▶ **Activity**
For each line below that holds "getVoice", return the line as it stands.

▶ **Excerpted data**
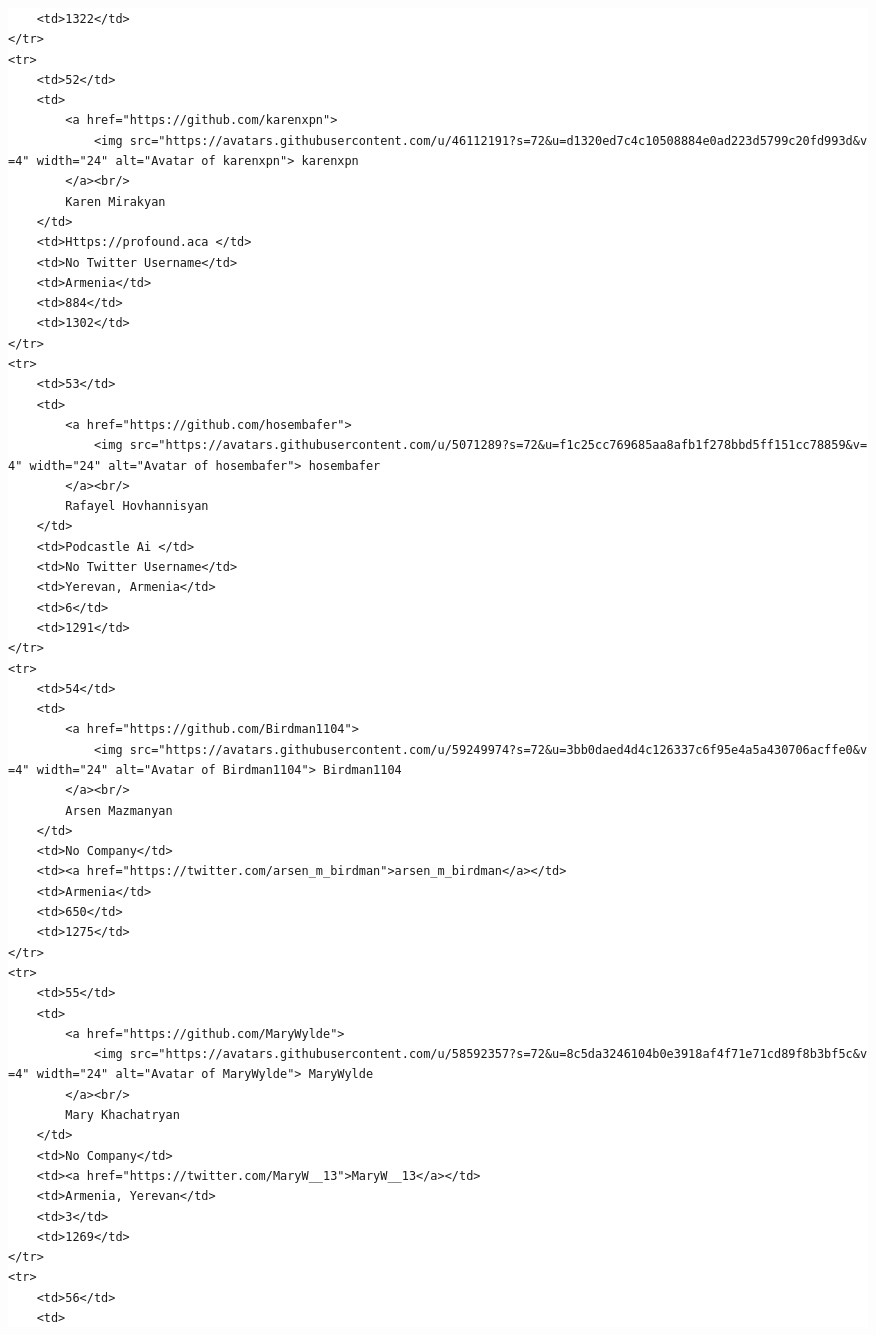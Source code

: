 		<td>1322</td>
	</tr>
	<tr>
		<td>52</td>
		<td>
			<a href="https://github.com/karenxpn">
				<img src="https://avatars.githubusercontent.com/u/46112191?s=72&u=d1320ed7c4c10508884e0ad223d5799c20fd993d&v=4" width="24" alt="Avatar of karenxpn"> karenxpn
			</a><br/>
			Karen Mirakyan
		</td>
		<td>Https://profound.aca </td>
		<td>No Twitter Username</td>
		<td>Armenia</td>
		<td>884</td>
		<td>1302</td>
	</tr>
	<tr>
		<td>53</td>
		<td>
			<a href="https://github.com/hosembafer">
				<img src="https://avatars.githubusercontent.com/u/5071289?s=72&u=f1c25cc769685aa8afb1f278bbd5ff151cc78859&v=4" width="24" alt="Avatar of hosembafer"> hosembafer
			</a><br/>
			Rafayel Hovhannisyan
		</td>
		<td>Podcastle Ai </td>
		<td>No Twitter Username</td>
		<td>Yerevan, Armenia</td>
		<td>6</td>
		<td>1291</td>
	</tr>
	<tr>
		<td>54</td>
		<td>
			<a href="https://github.com/Birdman1104">
				<img src="https://avatars.githubusercontent.com/u/59249974?s=72&u=3bb0daed4d4c126337c6f95e4a5a430706acffe0&v=4" width="24" alt="Avatar of Birdman1104"> Birdman1104
			</a><br/>
			Arsen Mazmanyan
		</td>
		<td>No Company</td>
		<td><a href="https://twitter.com/arsen_m_birdman">arsen_m_birdman</a></td>
		<td>Armenia</td>
		<td>650</td>
		<td>1275</td>
	</tr>
	<tr>
		<td>55</td>
		<td>
			<a href="https://github.com/MaryWylde">
				<img src="https://avatars.githubusercontent.com/u/58592357?s=72&u=8c5da3246104b0e3918af4f71e71cd89f8b3bf5c&v=4" width="24" alt="Avatar of MaryWylde"> MaryWylde
			</a><br/>
			Mary Khachatryan
		</td>
		<td>No Company</td>
		<td><a href="https://twitter.com/MaryW__13">MaryW__13</a></td>
		<td>Armenia, Yerevan</td>
		<td>3</td>
		<td>1269</td>
	</tr>
	<tr>
		<td>56</td>
		<td>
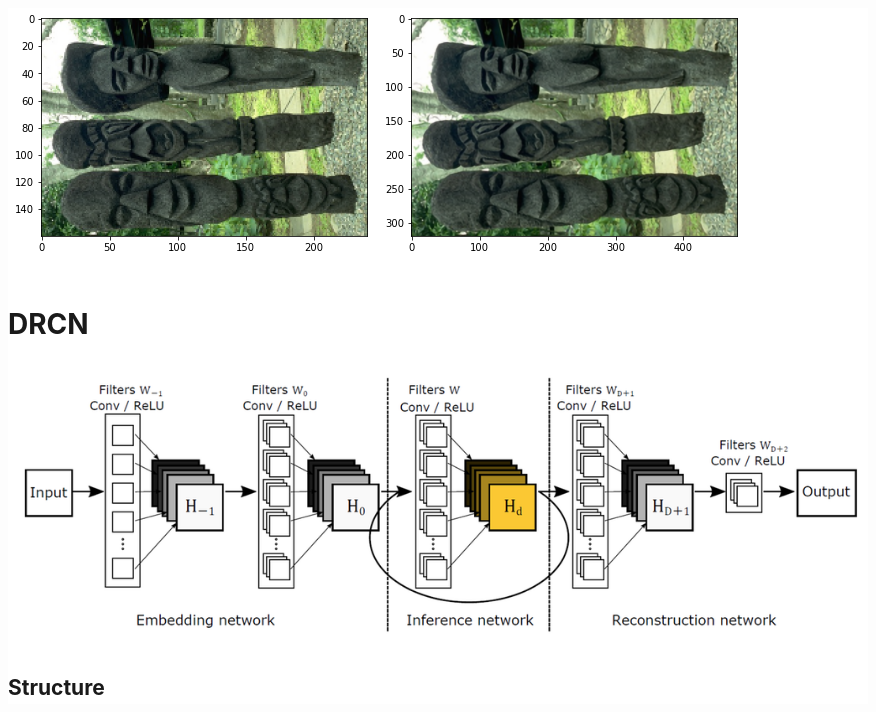 ![](resource/GT.png)
![](resource/VDSR_result.png)

# DRCN
<a id="5"/>

![](resource/DRCN_structure.png)

## Structure
<a id="5.1"/>
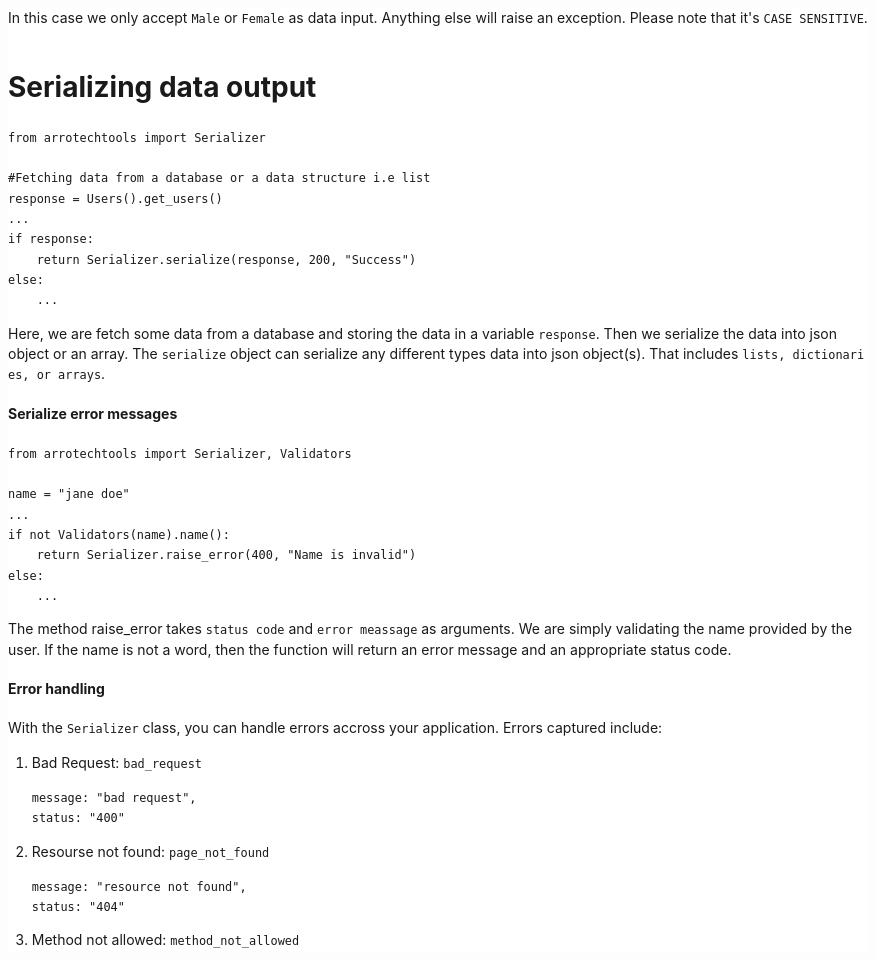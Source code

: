 In this case we only accept `Male` or `Female` as data input. Anything else will raise an exception. Please note that it's `CASE SENSITIVE`.

# Serializing data output

```
from arrotechtools import Serializer

#Fetching data from a database or a data structure i.e list
response = Users().get_users()
...
if response:
    return Serializer.serialize(response, 200, "Success")
else:
    ...
```
Here, we are fetch some data from a database and storing the data in a variable `response`. Then we serialize the data into json object or an array.
The `serialize` object can serialize any different types data into json object(s). That includes `lists, dictionaries, or arrays`.

#### Serialize error messages

```
from arrotechtools import Serializer, Validators

name = "jane doe"
...
if not Validators(name).name():
    return Serializer.raise_error(400, "Name is invalid")
else:
    ...
```

The method raise_error takes `status code` and `error meassage` as arguments.
We are simply validating the name provided by the user. If the name is not a word, then the function will return an error message and an appropriate status code.

#### Error handling

With the `Serializer` class, you can handle errors accross your application.
Errors captured include:

1. Bad Request: `bad_request`

    ```
    message: "bad request",
    status: "400"
    ```
2. Resourse not found: `page_not_found`

    ```
    message: "resource not found",
    status: "404"
    ```
4. Method not allowed: `method_not_allowed`
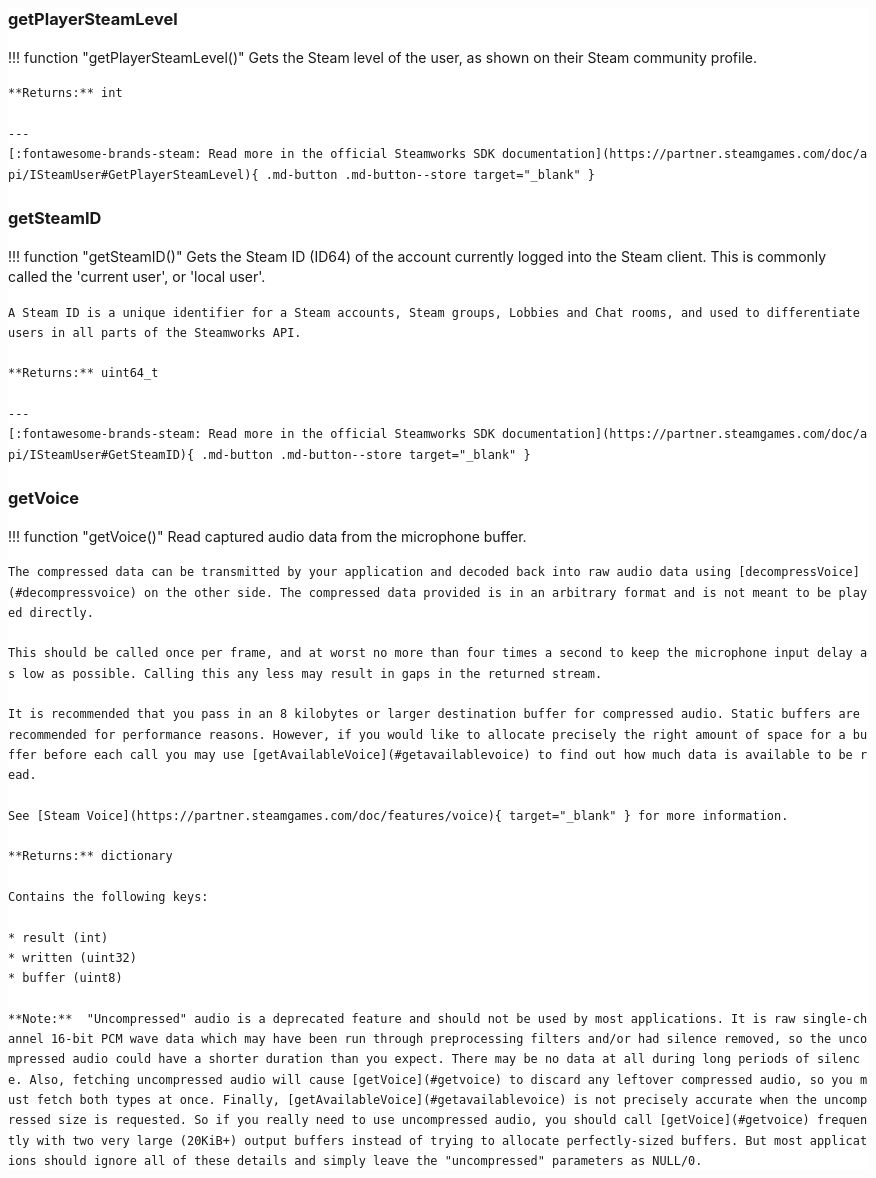 ### getPlayerSteamLevel

!!! function "getPlayerSteamLevel()"
	Gets the Steam level of the user, as shown on their Steam community profile.

	**Returns:** int

	---
    [:fontawesome-brands-steam: Read more in the official Steamworks SDK documentation](https://partner.steamgames.com/doc/api/ISteamUser#GetPlayerSteamLevel){ .md-button .md-button--store target="_blank" }

### getSteamID

!!! function "getSteamID()"
	Gets the Steam ID (ID64) of the account currently logged into the Steam client. This is commonly called the 'current user', or 'local user'.

	A Steam ID is a unique identifier for a Steam accounts, Steam groups, Lobbies and Chat rooms, and used to differentiate users in all parts of the Steamworks API.

	**Returns:** uint64_t

	---
    [:fontawesome-brands-steam: Read more in the official Steamworks SDK documentation](https://partner.steamgames.com/doc/api/ISteamUser#GetSteamID){ .md-button .md-button--store target="_blank" }

### getVoice

!!! function "getVoice()"
	Read captured audio data from the microphone buffer.

	The compressed data can be transmitted by your application and decoded back into raw audio data using [decompressVoice](#decompressvoice) on the other side. The compressed data provided is in an arbitrary format and is not meant to be played directly.

	This should be called once per frame, and at worst no more than four times a second to keep the microphone input delay as low as possible. Calling this any less may result in gaps in the returned stream.

	It is recommended that you pass in an 8 kilobytes or larger destination buffer for compressed audio. Static buffers are recommended for performance reasons. However, if you would like to allocate precisely the right amount of space for a buffer before each call you may use [getAvailableVoice](#getavailablevoice) to find out how much data is available to be read.

	See [Steam Voice](https://partner.steamgames.com/doc/features/voice){ target="_blank" } for more information.

	**Returns:** dictionary

	Contains the following keys:

	* result (int)
	* written (uint32)
	* buffer (uint8)

	**Note:**  "Uncompressed" audio is a deprecated feature and should not be used by most applications. It is raw single-channel 16-bit PCM wave data which may have been run through preprocessing filters and/or had silence removed, so the uncompressed audio could have a shorter duration than you expect. There may be no data at all during long periods of silence. Also, fetching uncompressed audio will cause [getVoice](#getvoice) to discard any leftover compressed audio, so you must fetch both types at once. Finally, [getAvailableVoice](#getavailablevoice) is not precisely accurate when the uncompressed size is requested. So if you really need to use uncompressed audio, you should call [getVoice](#getvoice) frequently with two very large (20KiB+) output buffers instead of trying to allocate perfectly-sized buffers. But most applications should ignore all of these details and simply leave the "uncompressed" parameters as NULL/0.
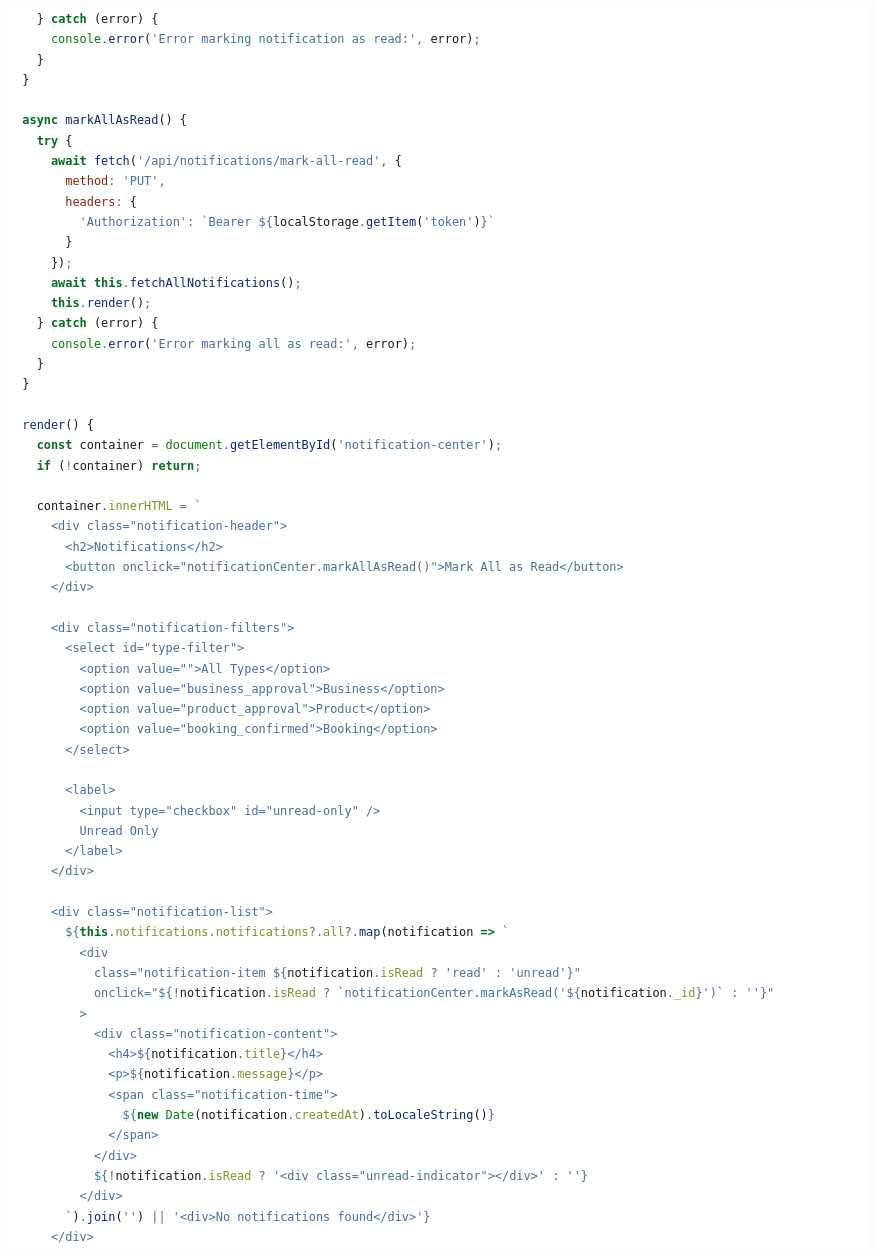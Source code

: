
 ```javascript
    } catch (error) {
      console.error('Error marking notification as read:', error);
    }
  }

  async markAllAsRead() {
    try {
      await fetch('/api/notifications/mark-all-read', {
        method: 'PUT',
        headers: {
          'Authorization': `Bearer ${localStorage.getItem('token')}`
        }
      });
      await this.fetchAllNotifications();
      this.render();
    } catch (error) {
      console.error('Error marking all as read:', error);
    }
  }

  render() {
    const container = document.getElementById('notification-center');
    if (!container) return;

    container.innerHTML = `
      <div class="notification-header">
        <h2>Notifications</h2>
        <button onclick="notificationCenter.markAllAsRead()">Mark All as Read</button>
      </div>

      <div class="notification-filters">
        <select id="type-filter">
          <option value="">All Types</option>
          <option value="business_approval">Business</option>
          <option value="product_approval">Product</option>
          <option value="booking_confirmed">Booking</option>
        </select>
        
        <label>
          <input type="checkbox" id="unread-only" />
          Unread Only
        </label>
      </div>

      <div class="notification-list">
        ${this.notifications.notifications?.all?.map(notification => `
          <div 
            class="notification-item ${notification.isRead ? 'read' : 'unread'}"
            onclick="${!notification.isRead ? `notificationCenter.markAsRead('${notification._id}')` : ''}"
          >
            <div class="notification-content">
              <h4>${notification.title}</h4>
              <p>${notification.message}</p>
              <span class="notification-time">
                ${new Date(notification.createdAt).toLocaleString()}
              </span>
            </div>
            ${!notification.isRead ? '<div class="unread-indicator"></div>' : ''}
          </div>
        `).join('') || '<div>No notifications found</div>'}
      </div>

```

▶ **Answer box**
### getVoice
!!! function "getVoice()"
	**Note:**  "Uncompressed" audio is a deprecated feature and should not be used by most applications. It is raw single-channel 16-bit PCM wave data which may have been run through preprocessing filters and/or had silence removed, so the uncompressed audio could have a shorter duration than you expect. There may be no data at all during long periods of silence. Also, fetching uncompressed audio will cause [getVoice](#getvoice) to discard any leftover compressed audio, so you must fetch both types at once. Finally, [getAvailableVoice](#getavailablevoice) is not precisely accurate when the uncompressed size is requested. So if you really need to use uncompressed audio, you should call [getVoice](#getvoice) frequently with two very large (20KiB+) output buffers instead of trying to allocate perfectly-sized buffers. But most applications should ignore all of these details and simply leave the "uncompressed" parameters as NULL/0.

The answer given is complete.